Thank you so much for the lovely recommendation! I hope your meeting with your group went well xx
I want to be a Welsh speaker because I think preserving minority languages and cultures is incredibly important.
Brilliant! So do I Kamal.
Welcome
I’ve been retired for a few years and now live near Lichfield (Caerlwytgoed) in Staffordshire, but I spent the majority of my working life in Germany, mainly in the lovely city of Regensburg, plus a couple of years in Nuernberg interspersed with frequent business trips to Munich (though only one to Hamburg). I have such happy memories of my time in Bavaria. I still monitor what’s going on in Germany by looking every day at the ZDF / Spiegel etc. websites and tuning into Tagesthemen and the Maybrit Illner / Anne Will political discussion programmes. I’m so jealous that you live in wonderful Muenchen! I enjoy living where I am now, but I would also like to live in Wales and in Bayern . . . but I guess you can’t be everywhere at the same time. I’m using retirement to make swift progress with SSiW and hope to achieve a decent level of proficiency in time for my 70th. That’s my target. Good luck and viel Spass with your own linguistic activities and ambitions! Cofion / Mit freundlichen Gruessen 🇩🇪
Thank you, Rebecca! We practised Hen Wlad Fy Nhadau (with a YouTube clip of the fans singing it in the background, for moral support), certain that us three singing along when watching the match on Friday morning would magically lead to a Welsh victory but - astonishingly - this was not the case Completely baffled!
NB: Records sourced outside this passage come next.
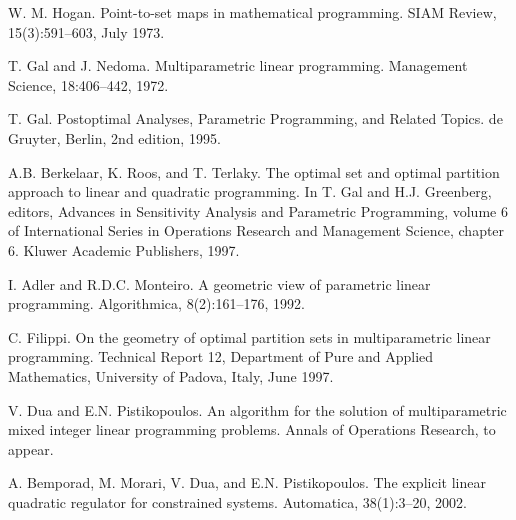 \begin{biblio}

    W. M. Hogan. Point-to-set maps in mathematical programming. SIAM Review, 15(3):591–603, July 1973.
    
    T. Gal and J. Nedoma. Multiparametric linear programming. Management Science, 18:406–442, 1972.
    
    T. Gal. Postoptimal Analyses, Parametric Programming, and Related Topics. de Gruyter, Berlin, 2nd edition, 1995.
    
    A.B. Berkelaar, K. Roos, and T. Terlaky. The optimal set and optimal partition approach to linear and quadratic programming. In T. Gal and H.J. Greenberg, editors, Advances in Sensitivity Analysis and Parametric Programming, volume 6 of International Series in Operations Research and Management Science, chapter 6. Kluwer Academic Publishers, 1997.
    
    I. Adler and R.D.C. Monteiro. A geometric view of parametric linear programming. Algorithmica, 8(2):161–176, 1992.
    
    C. Filippi. On the geometry of optimal partition sets in multiparametric linear programming. Technical Report 12, Department of Pure and Applied Mathematics, University of Padova, Italy, June 1997.
    
    V. Dua and E.N. Pistikopoulos. An algorithm for the solution of multiparametric mixed integer linear programming problems. Annals of Operations Research, to appear.
    
    A. Bemporad, M. Morari, V. Dua, and E.N. Pistikopoulos. The explicit linear quadratic regulator for constrained systems. Automatica, 38(1):3–20, 2002.
    
    \end{biblio} 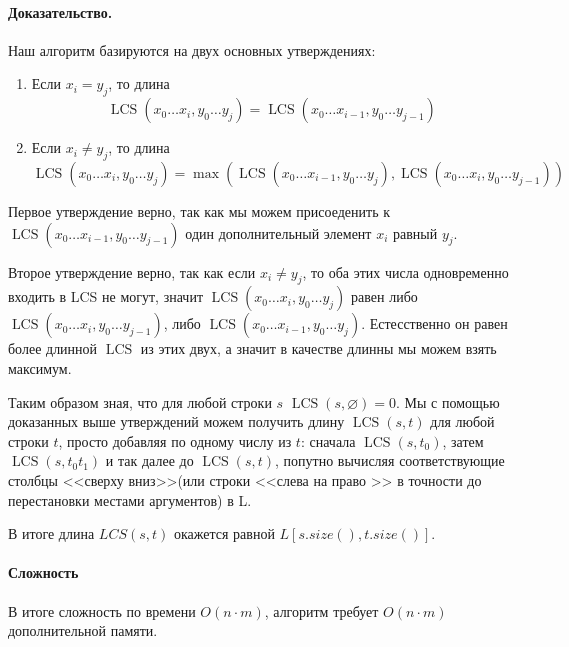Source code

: \documentclass[12pt]{article}
\newcommand{\LCS}{\operatorname{LCS}}
\begin{document}
\paragraph{Доказательство.}
Наш алгоритм базируются на двух основных утверждениях:
\begin{enumerate}
    \item Если $ x_i = y_j $, то длина $$ \LCS(x_0 \dots x_i, y_0 \dots y_j) = 
    \LCS(x_0 \dots x_{i - 1}, y_0 \dots y_{j - 1}) $$
    
    \item Если $ x_i \ne y_j $, то длина $$ \LCS(x_0 \dots x_i, y_0 \dots y_j) =
    \max(\LCS(x_0 \dots x_{i - 1}, y_0 \dots y_j), \LCS(x_0 \dots x_i, y_0
    \dots y_{j - 1})) $$
\end{enumerate}

Первое утверждение верно, так как мы можем присоеденить к 
$ \LCS(x_0 \dots x_{i - 1}, y_0 \dots y_{j - 1}) $ один дополнительный элемент
$ x_i $ равный $ y_j $.

Второе утверждение верно, так как если $ x_i \ne y_j $, то оба этих числа
одновременно входить в LCS не могут, значит $ \LCS(x_0 \dots x_i, y_0 \dots y_j)$
равен либо $ \LCS(x_0 \dots x_i, y_0 \dots y_{j - 1}) $, либо
$ \LCS(x_0 \dots x_{i - 1}, y_0 \dots y_j) $. Естесственно он равен более длинной
$ \LCS $ из этих двух, а значит в качестве длинны мы можем взять максимум.

Таким образом зная, что для любой строки $ s $ $ \LCS(s, \varnothing) = 0 $.
Мы с помощью доказанных выше утверждений можем получить длину $ \LCS(s, t) $ 
для любой строки $ t $, просто добавляя по одному числу из $ t $: сначала 
$ \LCS(s, t_0) $, затем $ \LCS(s, t_0t_1) $ и так далее до $ \LCS(s, t) $,
попутно вычисляя соответствующие столбцы <<сверху вниз>>(или строки <<слева на 
право >> в точности до перестановки местами аргументов) в L.

В итоге длина $ LCS(s , t) $ окажется равной $ L[s.size(), t.size()] $.

\paragraph{Сложность}
В итоге сложность по времени $ O(n \cdot m) $, алгоритм требует $ O(n \cdot m) $ дополнительной памяти.
\end{document}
I want to be a Welsh-speaker even though I may never have the chance to speak Welsh in real life (I have lived in Japan for nearly fifty years, and may never visit Britain again) in part for what is perhaps a sentimental reason: some of the happiest days of my youth (my youth!) were spent in Wales, though not, alas, in a Welsh-speaking area - but I did learn some Welsh songs and a few Welsh phrases. It was in the days of the greatest Welsh rugby team ever, I think: with Barry John, Gareth Edwards and many other wonderful players (I was captain of rugby at a Welsh agricultural college). Later, working as an under-shepherd, we used to go to sheep-fairs in the Brecon Beacons, where the language was all Welsh. I wanted to learn the language that was originally spoken throughout Britain and southern Scotland. Other reasons are that I have always admired the English of originally Welsh-speakers like Richard Burton - those clear vowels, and light, sharp consonants, and that I should like to be able to read, however haltingly, the poems of Dafydd ap Gwilym in the original.
I should like to add that I think your approach is excellent (though I think ‘6 minutes a day’ is a bit of a stretch. or, rather the opposite of a stretch!), and wish that there had been such an approach when i was learning Japanese.
I want to be a Welsh speaker because I want to make myself proud of my own achievement and realise that anything really is possible! I also want to converse with the lovely Welsh speakers that I’ve met in my village
I hope to retire to Wales, where i want to be able to speak welsh as part of my everday life.